In this petition, it may be the most difficult to pray and follow. Here, there is a lot of wisdom. When you ask for forgiveness, which reflects on how you forgive others, it leads you to patience and grace rather than being transformative.

If you find that forgiving someone is proving difficult – and this happens to most us – we should know that the Bible teaches us that a good time when we can extend forgiveness is when we are praying.

This is the time when our minds, as well as hearts, are together with God. See (Mark 11:25) – it says, “And when you stand praying if you hold anything against anyone, forgive them, so that your Father in heaven may forgive you your sins.”

If we choose to replace our resentment with forgiveness, it reflects God’s love and mercy within our actions. This way, we can walk confidently toward our God.

6.- “And Don’t Let Us Yield to Temptation.”

Did you know that temptation can cause you to sin and lead you away from God?

Our Lord doesn’t lead us toward sinning; we sin on our own since God, our Creator gave us free will. However, because our God is faithful, he promises to give us a way out of temptations we may face.

You can read this in (1 Corinthians 10:13). It says, “And God is faithful; he will not let you be tempted beyond what you can bear. But when you are tempted, he will also provide a way out so that you can endure it.”

Here we acknowledge that the free will that God has given us brings our weaknesses. So that we can be able to overcome the weakness arising from the free will granted by the Lord, we pray Him to extend His guidance over us and give us the discernment that can help us stay away from temptation and sin.

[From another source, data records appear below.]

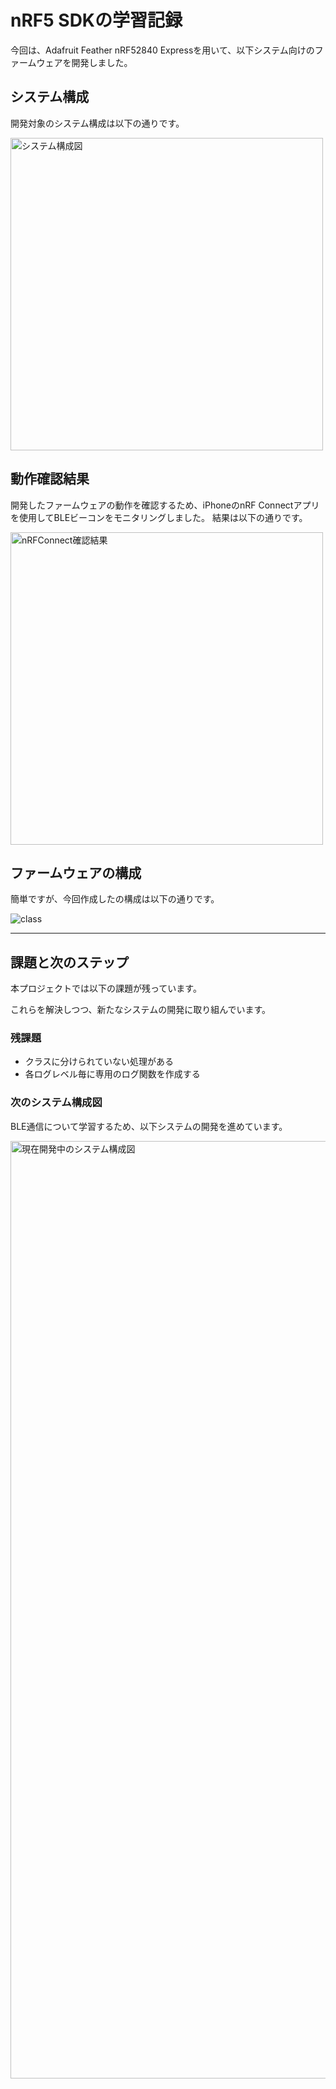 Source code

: # nRF5 SDKの学習記録

今回は、Adafruit Feather nRF52840 Expressを用いて、以下システム向けのファームウェアを開発しました。

## システム構成

開発対象のシステム構成は以下の通りです。

<img width="500" alt="システム構成図" src="https://github.com/user-attachments/assets/ee6a5294-7980-420e-b2f5-a129eb41e955">


## 動作確認結果

開発したファームウェアの動作を確認するため、iPhoneのnRF Connectアプリを使用してBLEビーコンをモニタリングしました。
結果は以下の通りです。

<img width="500" alt="nRFConnect確認結果" src="https://github.com/user-attachments/assets/866afcd1-8e15-4e1a-bb45-0e8b8656fd9f">


## ファームウェアの構成

簡単ですが、今回作成したの構成は以下の通りです。

![class](https://github.com/user-attachments/assets/adeb010d-61a2-43ab-888f-4f18c40b7237)

----

## 課題と次のステップ

本プロジェクトでは以下の課題が残っています。

これらを解決しつつ、新たなシステムの開発に取り組んでいます。

### 残課題
- クラスに分けられていない処理がある
- 各ログレベル毎に専用のログ関数を作成する

### 次のシステム構成図

BLE通信について学習するため、以下システムの開発を進めています。

<img width="1500" alt="現在開発中のシステム構成図" src="https://github.com/user-attachments/assets/f367268d-d136-4638-81c4-012b516cb3bd">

7.- “But Rescue Us from the Evil One”

With this petition, it shows the many times we tend to fall prey to sin and temptation. When we are in entanglement, if we constantly seek God, He is going to answer us and get us away from our fears.

Here we ask God to reach down to us and liberate us from the grip of evil during those times when we are caught up in sin.

In essence,

The Lord’s Pray isn’t just handy guidance to help us on what to pray, it’s a moral compass that helps reveal the good ways to go before our Father in asking for His guidance as well as protection.

It focuses on making us remain good and faithful servants; we accept His will, we revere Him, we know His Word, and we love each other by forgiving those who wrong us, and lastly, we resist evil.